Mike Miller resigned from his position as Project Director for WEC Carolina Energy Solutions, Inc. (WEC). Twenty days later, he made a presentation to a potential WEC customer on behalf of WEC's competitor, Arc Energy Services, Inc. (Arc). The customer ultimately chose to do business with Arc.

WEC contends that before resigning, Miller, acting at Arc's direction, downloaded WEC's proprietary information and used it in making the presentation. WEC sued Miller, his assistant Emily Kelley, and Arc for, among other things, violating the Computer Fraud and Abuse Act (CFAA). The district court dismissed WEC's CFAA claim, holding that the CFAA provides no relief for an employee data breach.

This week, the Fourth Circuit Court of Appeals affirmed that decision.
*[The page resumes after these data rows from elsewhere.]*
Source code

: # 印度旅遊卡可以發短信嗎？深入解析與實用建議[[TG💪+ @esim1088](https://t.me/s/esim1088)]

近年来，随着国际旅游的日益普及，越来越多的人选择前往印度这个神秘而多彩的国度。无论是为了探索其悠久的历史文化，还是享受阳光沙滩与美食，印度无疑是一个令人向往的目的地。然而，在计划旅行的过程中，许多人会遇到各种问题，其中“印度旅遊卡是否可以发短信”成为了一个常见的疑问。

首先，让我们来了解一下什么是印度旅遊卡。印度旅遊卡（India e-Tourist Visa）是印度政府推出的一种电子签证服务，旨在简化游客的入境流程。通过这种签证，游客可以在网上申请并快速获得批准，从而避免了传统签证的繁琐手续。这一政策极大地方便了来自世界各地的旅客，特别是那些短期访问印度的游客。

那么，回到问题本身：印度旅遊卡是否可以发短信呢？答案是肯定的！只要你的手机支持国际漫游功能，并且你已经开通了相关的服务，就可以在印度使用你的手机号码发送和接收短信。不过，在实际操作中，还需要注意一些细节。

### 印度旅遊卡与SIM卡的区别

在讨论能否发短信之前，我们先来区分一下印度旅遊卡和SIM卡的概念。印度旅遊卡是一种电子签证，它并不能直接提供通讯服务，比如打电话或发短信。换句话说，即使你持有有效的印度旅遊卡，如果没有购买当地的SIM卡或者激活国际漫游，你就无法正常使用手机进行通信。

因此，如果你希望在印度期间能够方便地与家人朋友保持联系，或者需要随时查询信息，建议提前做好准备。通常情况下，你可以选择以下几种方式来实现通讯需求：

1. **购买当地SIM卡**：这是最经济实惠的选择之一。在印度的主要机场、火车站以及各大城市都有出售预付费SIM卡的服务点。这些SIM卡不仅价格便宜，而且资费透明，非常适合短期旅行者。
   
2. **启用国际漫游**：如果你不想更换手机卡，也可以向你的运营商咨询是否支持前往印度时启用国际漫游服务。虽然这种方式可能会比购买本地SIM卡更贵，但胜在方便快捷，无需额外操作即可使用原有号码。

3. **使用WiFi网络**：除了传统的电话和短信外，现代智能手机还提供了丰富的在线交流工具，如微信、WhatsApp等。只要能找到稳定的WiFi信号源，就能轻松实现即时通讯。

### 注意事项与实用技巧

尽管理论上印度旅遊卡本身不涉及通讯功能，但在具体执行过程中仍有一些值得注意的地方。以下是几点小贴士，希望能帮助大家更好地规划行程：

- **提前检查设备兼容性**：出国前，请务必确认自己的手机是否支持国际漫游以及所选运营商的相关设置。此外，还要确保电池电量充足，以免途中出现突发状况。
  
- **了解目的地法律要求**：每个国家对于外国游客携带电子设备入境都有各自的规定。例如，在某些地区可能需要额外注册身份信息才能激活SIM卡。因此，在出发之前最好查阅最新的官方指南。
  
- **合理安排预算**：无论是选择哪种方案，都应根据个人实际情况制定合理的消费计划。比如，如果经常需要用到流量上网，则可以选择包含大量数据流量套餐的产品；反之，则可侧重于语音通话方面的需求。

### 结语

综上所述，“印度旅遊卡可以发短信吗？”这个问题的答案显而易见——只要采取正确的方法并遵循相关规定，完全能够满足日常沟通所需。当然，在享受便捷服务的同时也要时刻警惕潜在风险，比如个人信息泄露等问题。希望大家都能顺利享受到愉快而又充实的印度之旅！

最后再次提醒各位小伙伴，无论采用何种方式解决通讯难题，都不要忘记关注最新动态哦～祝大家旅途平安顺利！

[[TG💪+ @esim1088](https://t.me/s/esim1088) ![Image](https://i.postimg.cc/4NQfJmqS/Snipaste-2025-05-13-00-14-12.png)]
The CFAA is primarily a criminal statute designed to combat hacking. Nevertheless, it permits a private party "who suffers damage or loss by reason of a violation of [the statute]" to bring a civil action "to obtain compensatory damages and injunctive relief or other equitable relief." Although proof of at least one of five additional factors is necessary to maintain a civil action, a violation of any of the statute's provisions exposes the offender to both civil and criminal liability.

A person can be liable under the CFAA if he:

  1. Intentionally accesses a computer without authorization or exceeds authorized access, and thereby obtains ... information from any protected computer.
  2. Knowingly and with intent to defraud, accesses a protected computer without authorization, or exceeds authorized access, and by means of such conduct furthers the intended fraud and obtains anything of value.
  3. Intentionally accesses a protected computer without authorization, and as a result of such conduct, recklessly causes damage, or causes damage and loss.

Here, WEC alleged that Miller and Kelley violated the Act because they were not permitted to download confidential and proprietary information to a personal computer under WEC's policies, and they breached their fiduciary duties by doing so. Based on that breach, they either lost all authorization to access the confidential information or exceeded their authorization.

WEC sought to hold Arc liable because it claimed that Miller and Kelley undertook this conduct as Arc's agents.

The defendants moved for a 12(b)(6) dismissal, and the district court held that WEC failed to state a claim for which the CFAA provided relief. The Fourth Circuit Court of Appeals affirmed the district court, noting that Miller and Kelley didn't hack WEC's system. (Remember, the CFAA was created to combat hacking, not an employee data breach.)

Judge Henry Floyd, writing for the three-judge panel, said, "We are unwilling to contravene Congress's intent by transforming a statute meant to target hackers into a vehicle for imputing liability to workers who access computers or information in bad faith, or who disregard a use policy. Providing such recourse not only is unnecessary, given that other legal remedies exist for these grievances, but also is violative of the Supreme Court's counsel to construe criminal statutes strictly."